Pages in topic:   [1 2] >
memoq's inconsistent statistics
Thread poster: Epameinondas Soufleros

Epameinondas Soufleros  Identity Verified
Greece
Local time: 06:27
Member (2008)
English to Greek
+ ...
May 25

For more than three years now memoQ has had a bug in Statistics: the count function reported a different total number of words from the analysis function.

I reported this problem twice, the second of which was a few days ago. They said they resolved the bug and closed my support ticket.

Today they released memoQ 7.8.175, which is supposed to contain the fix: both totals (from the count and the analysis function) are the same.

But they introduced a new bug: now the repetitions are reported inconsistently, as you can see in the image:

rqbog2cmkwvv9txysshm.png

Update: They claim that this is expected behaviour, since my project has already been translated and what used to be repetitions have become context matches. So, according to them, a repetition is not always a repetition. To me, this does not make sense.

[Edited at 2018-05-25 13:32 GMT]


 

Tomasz Sienicki  Identity Verified
Denmark
Local time: 05:27
Member (2007)
Danish to Polish
+ ...
Check the settings May 25

Note the setting "Repetitions take precedence over 100%" in the Statistics dialogue. Have you by any chance unchecked the box?

 

Epameinondas Soufleros  Identity Verified
Greece
Local time: 06:27
Member (2008)
English to Greek
+ ...
TOPIC STARTER
Repetitions do take precedence May 25

No, I have not: the box is checked.

 

Mirko Mainardi  Identity Verified
Italy
Local time: 05:27
Member
English to Italian
Homogeneity May 25

If that concerns "homogeneity" (aka internal repetitions and fuzzies), then that would actually be a good thing...

P.S. At any rate, I'm still (very negatively) amazed at the fact that (supposedly) professional (and expensive) software like this "needs" dozens of patches after official release...
This obviously doesn't only apply to MQ (which I use on an everyday basis).

[Edited at 2018-05-25 12:45 GMT]


 

Epameinondas Soufleros  Identity Verified
Greece
Local time: 06:27
Member (2008)
English to Greek
+ ...
TOPIC STARTER
Homogeneity May 25

What does homogeneity have to do with it?

Is it a good thing to have a bug affecting word counts, on which quotes an payments are based? Is that what you are suggesting?


 

Mirko Mainardi  Identity Verified
Italy
Local time: 05:27
Member
English to Italian
Homogeneity May 25

Epameinondas Soufleros wrote:

What does homogeneity have to do with it?

Is it a good thing to have a bug affecting word counts, on which quotes an payments are based? Is that what you are suggesting?

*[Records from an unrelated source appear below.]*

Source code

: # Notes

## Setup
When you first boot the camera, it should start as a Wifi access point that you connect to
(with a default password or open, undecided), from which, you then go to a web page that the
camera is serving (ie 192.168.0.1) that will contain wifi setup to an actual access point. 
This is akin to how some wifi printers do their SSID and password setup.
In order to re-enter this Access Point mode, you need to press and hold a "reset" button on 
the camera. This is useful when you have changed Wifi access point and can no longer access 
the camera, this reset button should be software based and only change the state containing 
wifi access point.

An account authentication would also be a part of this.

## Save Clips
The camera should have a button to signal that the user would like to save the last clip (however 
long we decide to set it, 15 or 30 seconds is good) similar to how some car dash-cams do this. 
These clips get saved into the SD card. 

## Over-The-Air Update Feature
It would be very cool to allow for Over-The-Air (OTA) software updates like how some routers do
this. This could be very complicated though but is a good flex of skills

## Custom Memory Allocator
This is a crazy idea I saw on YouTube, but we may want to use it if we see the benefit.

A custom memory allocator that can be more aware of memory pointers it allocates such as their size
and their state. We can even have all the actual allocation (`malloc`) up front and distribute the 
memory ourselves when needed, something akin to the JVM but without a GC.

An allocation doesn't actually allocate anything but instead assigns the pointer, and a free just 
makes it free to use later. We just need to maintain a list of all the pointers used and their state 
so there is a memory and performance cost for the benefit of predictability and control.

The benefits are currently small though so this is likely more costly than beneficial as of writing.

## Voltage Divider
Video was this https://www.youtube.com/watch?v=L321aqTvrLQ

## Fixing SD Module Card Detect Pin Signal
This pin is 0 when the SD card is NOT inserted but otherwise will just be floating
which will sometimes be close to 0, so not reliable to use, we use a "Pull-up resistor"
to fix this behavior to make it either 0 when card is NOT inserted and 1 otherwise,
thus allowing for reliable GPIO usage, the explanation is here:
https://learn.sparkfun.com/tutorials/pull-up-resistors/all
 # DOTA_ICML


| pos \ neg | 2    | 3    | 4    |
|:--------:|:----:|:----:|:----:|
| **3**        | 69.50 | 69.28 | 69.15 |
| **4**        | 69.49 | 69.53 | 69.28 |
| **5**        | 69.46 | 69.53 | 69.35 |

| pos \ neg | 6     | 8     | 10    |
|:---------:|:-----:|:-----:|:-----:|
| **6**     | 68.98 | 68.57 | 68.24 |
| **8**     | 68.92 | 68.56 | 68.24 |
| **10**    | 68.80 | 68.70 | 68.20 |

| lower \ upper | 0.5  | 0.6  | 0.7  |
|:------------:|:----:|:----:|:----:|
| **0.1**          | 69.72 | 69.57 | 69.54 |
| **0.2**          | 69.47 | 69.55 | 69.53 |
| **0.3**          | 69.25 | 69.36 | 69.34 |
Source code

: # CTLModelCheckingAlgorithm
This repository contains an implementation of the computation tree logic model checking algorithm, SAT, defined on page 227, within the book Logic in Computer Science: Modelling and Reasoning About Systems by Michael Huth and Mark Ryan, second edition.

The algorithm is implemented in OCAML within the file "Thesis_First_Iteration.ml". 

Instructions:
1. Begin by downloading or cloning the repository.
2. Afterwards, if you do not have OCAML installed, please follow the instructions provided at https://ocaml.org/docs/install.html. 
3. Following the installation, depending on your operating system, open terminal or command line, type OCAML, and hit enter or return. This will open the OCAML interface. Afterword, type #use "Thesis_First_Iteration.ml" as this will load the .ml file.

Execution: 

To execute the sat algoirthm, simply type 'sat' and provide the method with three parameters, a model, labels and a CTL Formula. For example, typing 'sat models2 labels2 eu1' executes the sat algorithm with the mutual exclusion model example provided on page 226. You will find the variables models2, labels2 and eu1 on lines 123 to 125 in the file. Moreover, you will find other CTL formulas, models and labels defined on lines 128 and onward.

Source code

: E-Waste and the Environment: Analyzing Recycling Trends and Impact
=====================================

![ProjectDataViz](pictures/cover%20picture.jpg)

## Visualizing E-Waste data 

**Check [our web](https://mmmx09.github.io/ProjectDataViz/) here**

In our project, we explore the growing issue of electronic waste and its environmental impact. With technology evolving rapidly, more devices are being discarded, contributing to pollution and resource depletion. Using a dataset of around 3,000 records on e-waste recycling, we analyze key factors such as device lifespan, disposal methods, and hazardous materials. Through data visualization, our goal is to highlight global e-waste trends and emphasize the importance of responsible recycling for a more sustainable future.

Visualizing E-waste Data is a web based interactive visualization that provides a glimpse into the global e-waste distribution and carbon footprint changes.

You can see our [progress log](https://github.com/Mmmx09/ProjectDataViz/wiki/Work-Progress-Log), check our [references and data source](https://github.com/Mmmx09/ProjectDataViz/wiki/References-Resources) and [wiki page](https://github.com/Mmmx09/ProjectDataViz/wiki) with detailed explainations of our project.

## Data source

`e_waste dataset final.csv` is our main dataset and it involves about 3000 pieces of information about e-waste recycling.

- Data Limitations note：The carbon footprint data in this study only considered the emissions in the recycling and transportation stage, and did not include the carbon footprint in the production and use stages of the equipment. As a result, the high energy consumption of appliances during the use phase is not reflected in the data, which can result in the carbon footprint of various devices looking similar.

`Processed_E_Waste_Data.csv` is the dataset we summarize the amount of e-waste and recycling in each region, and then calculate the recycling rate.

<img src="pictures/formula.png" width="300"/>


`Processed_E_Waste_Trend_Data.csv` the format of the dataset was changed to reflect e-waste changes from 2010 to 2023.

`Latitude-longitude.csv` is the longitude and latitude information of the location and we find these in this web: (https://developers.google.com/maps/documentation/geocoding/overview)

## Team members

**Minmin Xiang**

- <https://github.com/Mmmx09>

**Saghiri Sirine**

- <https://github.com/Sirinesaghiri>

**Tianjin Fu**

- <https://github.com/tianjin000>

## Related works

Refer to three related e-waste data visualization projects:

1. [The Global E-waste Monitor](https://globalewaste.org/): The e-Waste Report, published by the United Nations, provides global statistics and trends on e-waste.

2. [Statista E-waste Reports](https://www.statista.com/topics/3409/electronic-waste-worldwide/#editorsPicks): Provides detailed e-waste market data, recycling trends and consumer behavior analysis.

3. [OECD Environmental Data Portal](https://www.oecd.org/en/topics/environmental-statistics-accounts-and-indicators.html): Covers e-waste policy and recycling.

IF (please note the word...) the first count doesn't use any TM, then I supposed the reps can only come from homogeneity. And IF that's the case, then the tool not counting them is not such a bad thing for us (translators)...

In other words, I was half-joking, also considering that "internal fuzzies" have become a thing with agencies and some end-clients "thanks" to our dear CAT tools developers, thing which didn't exactly turn in our favor as service providers...


 

Epameinondas Soufleros  Identity Verified
Greece
Local time: 06:27
Member (2008)
English to Greek
+ ...
TOPIC STARTER
Nothing to do with homogeneity May 25

Again, homogeneity plays no part here. And homogeneity affects only the analysis, not the count. I still can't see what you mean.

 

Philippe Etienne  Identity Verified
Spain
Local time: 05:27
Member
English to French
A repetition becomes a 101% match after translation May 25

I fail to see any use for the "Counts" part in practice when you also run an analysis. Pricing is based on the analysis, not the "Counts".
You can untick the option "Show counts" in the Analysis dialog. I've never noticed anything wrong with the "counts" part because I don't display it.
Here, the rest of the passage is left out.